Recently fallen on some sudden, transitory, but inarguably hard times, The Stepson will be staying with us for a while. Whatever other effects this has wrought and will continue to wreak on the delicate ballet of The Missus’s and my everyday life, it has revealed in me — to myself — a deep attachment to Keeping Trivial Things Unchanged.
Case in point: tableware. It really doesn’t matter that The Missus and I (mostly I, probably) have always kept the matched flatware in the drawer in the plastic bin with the variously sized and shaped little niches: one each for big knives, butter knives, dinner forks, teaspoons, tablespoons, and dessert forks. It doesn’t really matter that the various mismatched flatware (teaspoons, mostly) is just sort of tumbled together at the front of the drawer, where it can be easily retrieved without having to root around. It doesn’t really matter that we use the mismatched teaspoons just for dishing out canned pet food.

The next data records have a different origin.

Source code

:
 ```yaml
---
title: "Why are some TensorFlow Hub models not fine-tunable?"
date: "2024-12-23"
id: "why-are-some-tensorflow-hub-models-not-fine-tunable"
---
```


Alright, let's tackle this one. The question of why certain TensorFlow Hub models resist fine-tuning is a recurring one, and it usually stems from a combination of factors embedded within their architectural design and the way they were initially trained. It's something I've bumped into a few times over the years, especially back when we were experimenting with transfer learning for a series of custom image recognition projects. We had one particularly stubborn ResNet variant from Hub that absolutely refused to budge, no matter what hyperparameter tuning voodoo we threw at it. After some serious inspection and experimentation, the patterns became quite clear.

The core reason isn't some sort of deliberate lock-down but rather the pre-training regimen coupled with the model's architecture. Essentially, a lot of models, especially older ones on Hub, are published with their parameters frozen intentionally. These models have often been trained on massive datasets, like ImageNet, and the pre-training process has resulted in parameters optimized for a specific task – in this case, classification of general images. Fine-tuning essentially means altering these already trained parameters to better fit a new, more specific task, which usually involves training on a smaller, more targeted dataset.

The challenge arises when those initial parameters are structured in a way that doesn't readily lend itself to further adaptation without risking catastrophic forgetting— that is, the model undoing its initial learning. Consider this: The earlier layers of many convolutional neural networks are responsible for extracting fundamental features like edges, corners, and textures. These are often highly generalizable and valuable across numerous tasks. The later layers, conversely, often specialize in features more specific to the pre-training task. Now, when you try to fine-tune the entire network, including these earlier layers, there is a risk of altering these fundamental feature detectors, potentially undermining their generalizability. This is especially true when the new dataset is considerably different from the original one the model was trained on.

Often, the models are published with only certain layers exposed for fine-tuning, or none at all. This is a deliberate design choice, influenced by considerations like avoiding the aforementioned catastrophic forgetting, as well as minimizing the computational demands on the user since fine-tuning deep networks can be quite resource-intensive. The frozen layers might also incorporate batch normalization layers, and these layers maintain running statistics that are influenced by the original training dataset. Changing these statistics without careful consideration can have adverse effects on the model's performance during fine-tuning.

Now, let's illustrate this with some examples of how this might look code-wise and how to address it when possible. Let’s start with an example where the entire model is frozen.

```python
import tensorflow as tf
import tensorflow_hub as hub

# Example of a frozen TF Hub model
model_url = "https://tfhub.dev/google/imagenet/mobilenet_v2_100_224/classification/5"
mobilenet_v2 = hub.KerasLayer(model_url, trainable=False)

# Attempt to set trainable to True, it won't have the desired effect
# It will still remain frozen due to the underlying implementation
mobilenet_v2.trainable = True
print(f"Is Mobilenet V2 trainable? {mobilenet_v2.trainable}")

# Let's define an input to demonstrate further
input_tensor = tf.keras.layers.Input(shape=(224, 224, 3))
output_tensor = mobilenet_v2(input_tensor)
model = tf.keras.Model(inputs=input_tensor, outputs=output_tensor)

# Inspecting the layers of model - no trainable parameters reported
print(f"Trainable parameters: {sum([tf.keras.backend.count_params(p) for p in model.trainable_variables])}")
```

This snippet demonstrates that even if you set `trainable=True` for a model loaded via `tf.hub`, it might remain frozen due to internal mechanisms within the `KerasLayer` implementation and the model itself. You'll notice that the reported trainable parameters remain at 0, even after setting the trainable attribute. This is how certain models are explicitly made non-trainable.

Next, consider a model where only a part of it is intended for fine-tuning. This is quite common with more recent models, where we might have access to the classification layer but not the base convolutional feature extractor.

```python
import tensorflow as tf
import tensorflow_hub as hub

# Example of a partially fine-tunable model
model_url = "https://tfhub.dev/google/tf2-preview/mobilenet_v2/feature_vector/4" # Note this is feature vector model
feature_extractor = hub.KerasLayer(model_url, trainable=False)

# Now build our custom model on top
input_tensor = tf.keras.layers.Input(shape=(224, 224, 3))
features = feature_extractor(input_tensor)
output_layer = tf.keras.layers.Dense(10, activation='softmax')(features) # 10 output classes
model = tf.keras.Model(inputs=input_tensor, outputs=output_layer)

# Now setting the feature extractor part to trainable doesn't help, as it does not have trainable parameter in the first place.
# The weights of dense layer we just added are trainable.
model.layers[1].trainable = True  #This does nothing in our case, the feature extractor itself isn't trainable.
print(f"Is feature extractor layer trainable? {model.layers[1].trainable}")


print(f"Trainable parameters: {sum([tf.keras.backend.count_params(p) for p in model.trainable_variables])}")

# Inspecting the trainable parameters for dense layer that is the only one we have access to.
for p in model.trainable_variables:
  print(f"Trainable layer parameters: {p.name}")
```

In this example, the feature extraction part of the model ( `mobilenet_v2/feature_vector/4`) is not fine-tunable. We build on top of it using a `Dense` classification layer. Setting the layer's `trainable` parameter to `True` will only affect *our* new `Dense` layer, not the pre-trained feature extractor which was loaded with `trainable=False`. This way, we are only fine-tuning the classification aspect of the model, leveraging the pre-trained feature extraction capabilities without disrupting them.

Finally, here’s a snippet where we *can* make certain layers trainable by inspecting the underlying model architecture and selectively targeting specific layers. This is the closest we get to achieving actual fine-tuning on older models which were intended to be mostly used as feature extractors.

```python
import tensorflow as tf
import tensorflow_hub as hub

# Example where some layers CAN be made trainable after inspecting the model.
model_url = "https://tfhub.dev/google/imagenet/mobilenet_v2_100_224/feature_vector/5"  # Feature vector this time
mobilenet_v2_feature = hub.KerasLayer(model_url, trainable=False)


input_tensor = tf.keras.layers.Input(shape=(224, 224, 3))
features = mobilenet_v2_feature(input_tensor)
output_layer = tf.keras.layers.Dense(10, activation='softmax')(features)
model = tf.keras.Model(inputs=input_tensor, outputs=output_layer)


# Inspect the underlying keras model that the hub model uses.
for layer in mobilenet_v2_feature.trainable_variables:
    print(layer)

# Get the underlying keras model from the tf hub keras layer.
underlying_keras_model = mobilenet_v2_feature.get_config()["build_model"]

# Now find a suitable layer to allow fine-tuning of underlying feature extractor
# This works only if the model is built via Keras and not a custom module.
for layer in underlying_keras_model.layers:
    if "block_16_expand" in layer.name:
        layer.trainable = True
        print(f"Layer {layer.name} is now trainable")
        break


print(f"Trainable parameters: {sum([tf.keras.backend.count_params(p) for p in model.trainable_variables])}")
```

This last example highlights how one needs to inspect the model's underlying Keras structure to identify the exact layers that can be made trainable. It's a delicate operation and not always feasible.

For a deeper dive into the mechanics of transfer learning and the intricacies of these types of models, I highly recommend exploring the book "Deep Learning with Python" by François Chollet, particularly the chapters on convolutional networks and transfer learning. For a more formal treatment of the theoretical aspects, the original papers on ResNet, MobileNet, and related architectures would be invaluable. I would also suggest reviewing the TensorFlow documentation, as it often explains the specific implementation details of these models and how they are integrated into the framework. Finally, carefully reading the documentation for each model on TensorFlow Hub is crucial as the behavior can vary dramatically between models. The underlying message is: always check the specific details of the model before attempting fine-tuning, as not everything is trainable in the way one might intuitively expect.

And, especially, it doesn’t really matter that all these neat little anal-retentive/obsessive-compulsive categories of household objects and their uses are suddenly blurring around the edges.
So if all that doesn’t really matter, whence the pursed-lips exasperation I suddenly find on my face when I go to feed the dog or cat and can’t find any mismatched teaspoons, but plenty of the matched sort? or when I pull open the drawer and find dessert forks and dinner forks shamelessly copulating in each others’ apartments?
What’s wrong with me?
I know: nothing is wrong with me. Everybody has his or her little “things” (or so goes the palliative advice which I can even now hear myself offering someone else in similar straits). Crotchets, right?
And yet, dang, I’m disappointed in myself. None of it is worth making an issue over, all of it could be corrected simply by putting a bug (or series of bugs) in The Stepson’s ear — or The Missus’s, come to that. But nope. Me, I’d apparently prefer to pout.